“Consequently with Adam Smith things can function as fixed capital (as instruments of labour, elements of productive capital), or as “circulating” capital, commodity-capital (as products thrust out of the sphere of production into that of circulation), all depending on the position they occupy in the life-process of capital.” (p 198)
Marx points out, however, that Smith then seems to abandon his definition of fixed and circulating capital based on whether it is employed in production or selling and writes,
“Different occupations require very different proportions between the fixed and circulating capitals employed in them.” (p 198)
In other words, he then reverts to a definition of fixed and circulating capital based on these divisions within productive capital.
Smith's other use of fixed and circulating is a distinction in which the “circulating” capital is one that changes masters, and it is in this process of exchange that profit arises. The impossibility of that being a source of profit in general, was discussed at length in Volume I. But, this idea of circulating capital being that which changes masters makes no sense either. Marx gives the example of a copper mine. The copper itself is a product of nature. The worker who mines it continues to belong to himself, and is not transferred to a new master. His labour itself does not form any material component of the end product. But also, the coal used to power the mine's steam engine, and all the other auxiliary materials, which do not enter materially in the end product, would have to be defined, on Smith's definition, as “fixed” capital, because they do not change masters!

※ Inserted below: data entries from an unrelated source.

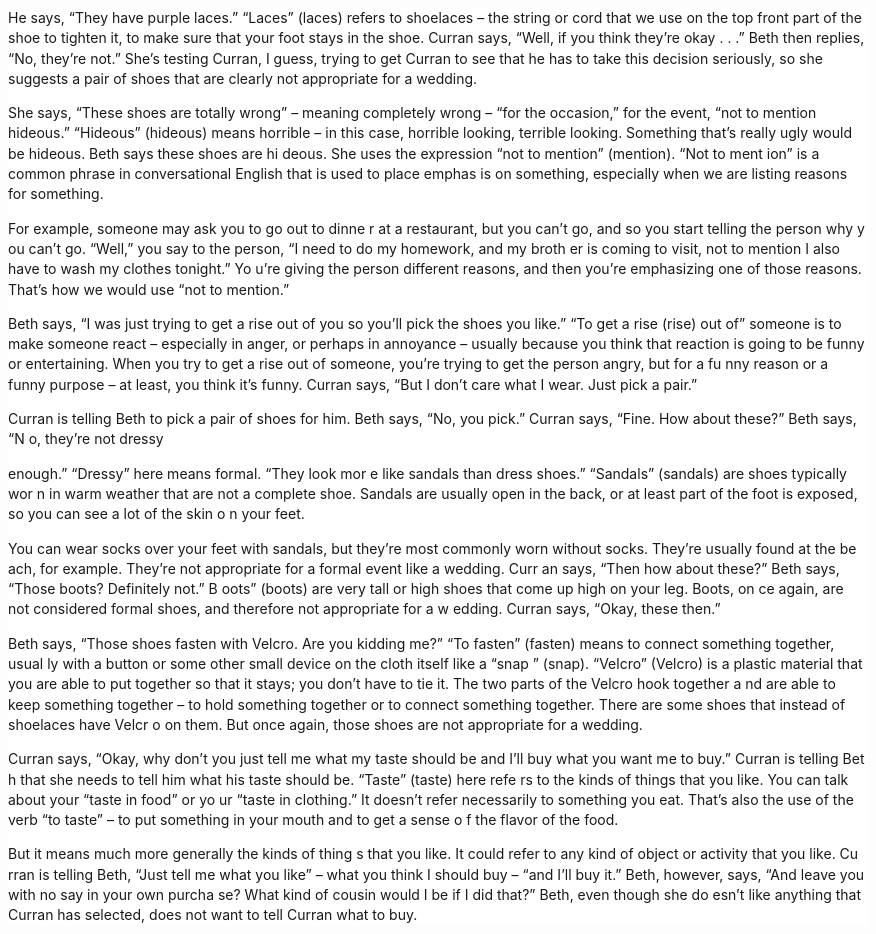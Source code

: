 He says, “They have purple laces.” “Laces” (laces) refers to shoelaces – the string or cord that we use on the top front part of  the shoe to tighten it, to make sure that your foot stays in the shoe. Curran says,  “Well, if you think they’re okay . . .” Beth then replies, “No, they’re not.” She’s testing Curran, I guess, trying to get Curran to see that he has to take this decision  seriously, so she suggests a pair of shoes that are clearly not appropriate for a wedding.

She says, “These shoes are totally wrong” – meaning  completely wrong – “for the occasion,” for the event, “not to mention hideous.”  “Hideous” (hideous) means horrible – in this case, horrible looking, terrible  looking. Something that’s really ugly would be hideous. Beth says these shoes are hi deous. She uses the expression “not to mention” (mention). “Not to ment ion” is a common phrase in conversational English that is used to place emphas is on something, especially when we are listing reasons for something.

For example, someone may ask you to go out to dinne r at a restaurant, but you can’t go, and so you start telling the person why y ou can’t go. “Well,” you say to the person, “I need to do my homework, and my broth er is coming to visit, not to mention I also have to wash my clothes tonight.” Yo u’re giving the person different reasons, and then you’re emphasizing one of those reasons. That’s how we would use “not to mention.”

Beth says, “I was just trying to get a rise out of you so you’ll pick the shoes you like.” “To get a rise (rise) out of” someone is to make someone react – especially in anger, or perhaps in annoyance – usually because  you think that reaction is going to be funny or entertaining. When you try to get a rise out of someone, you’re trying to get the person angry, but for a fu nny reason or a funny purpose – at least, you think it’s funny. Curran says, “But I  don’t care what I wear. Just pick a pair.”

Curran is telling Beth to pick a pair of shoes for him. Beth says, “No, you pick.” Curran says, “Fine. How about these?” Beth says, “N o, they’re not dressy

enough.” “Dressy” here means formal. “They look mor e like sandals than dress shoes.” “Sandals” (sandals) are shoes typically wor n in warm weather that are not a complete shoe. Sandals are usually open in the back, or at least part of the foot is exposed, so you can see a lot of the skin o n your feet.

You can wear socks over your feet with sandals, but  they’re most commonly worn without socks. They’re usually found at the be ach, for example. They’re not appropriate for a formal event like a wedding. Curr an says, “Then how about these?” Beth says, “Those boots? Definitely not.” B oots” (boots) are very tall or high shoes that come up high on your leg. Boots, on ce again, are not considered formal shoes, and therefore not appropriate for a w edding. Curran says, “Okay, these then.”

Beth says, “Those shoes fasten with Velcro. Are you  kidding me?” “To fasten” (fasten) means to connect something together, usual ly with a button or some other small device on the cloth itself like a “snap ” (snap). “Velcro” (Velcro) is a plastic material that you are able to put together so that it stays; you don’t have to tie it. The two parts of the Velcro hook together a nd are able to keep something together – to hold something together or to connect  something together. There are some shoes that instead of shoelaces have Velcr o on them. But once again, those shoes are not appropriate for a wedding.

Curran says, “Okay, why don’t you just tell me what  my taste should be and I’ll buy what you want me to buy.” Curran is telling Bet h that she needs to tell him what his taste should be. “Taste” (taste) here refe rs to the kinds of things that you like. You can talk about your “taste in food” or yo ur “taste in clothing.” It doesn’t refer necessarily to something you eat. That’s also  the use of the verb “to taste” – to put something in your mouth and to get a sense o f the flavor of the food.

But it means much more generally the kinds of thing s that you like. It could refer to any kind of object or activity that you like. Cu rran is telling Beth, “Just tell me what you like” – what you think I should buy – “and  I’ll buy it.” Beth, however, says, “And leave you with no say in your own purcha se? What kind of cousin would I be if I did that?” Beth, even though she do esn’t like anything that Curran has selected, does not want to tell Curran what to buy.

If we take yarn and the cotton that composes it, the cotton as an element of productive capital, does not change masters. It remains in the possession of the productive capitalist, who does not exchange it, but processes it.
So, these materials do not circulate any more than the machines on Smith's basis. In fact, a portion of these raw materials and auxiliary materials, as well as labour-power, must always be “fixed” in Smith's sense, precisely because they are productive capital, and are engaged in the production process, which appears as an interruption in the process of circulation – be that circulation of commodities or of money.
“And all the elements of productive capital, whether fixed or circulating, equally confront, as productive capital, the capital of circulation, i.e., commodity-capital and money-capital.” (p 200)
Smith: ““The capital employed in this manner yields no revenue or profit to its employer, while it either remains in his possession or continues in the same shape.” [Vol. II, p. 254.]” (p 201)
But, this statement about fixed capital, confuses the appearance that the value of the commodity has increased, as a consequence of its exchange with the reality that it has increased in the process of production. The process of exchange can only ever bring about exchange of the same commodities and their monetary equivalents, their transfer into other hands. Only the production process can create new products and new value. The process of circulation is required for productive capital to exist, because the industrial capitalist must exchange money for productive capital, but this signifies something qualitatively different to the mere exchange of commodities and money, C – M – C, which characterises Merchant Capital.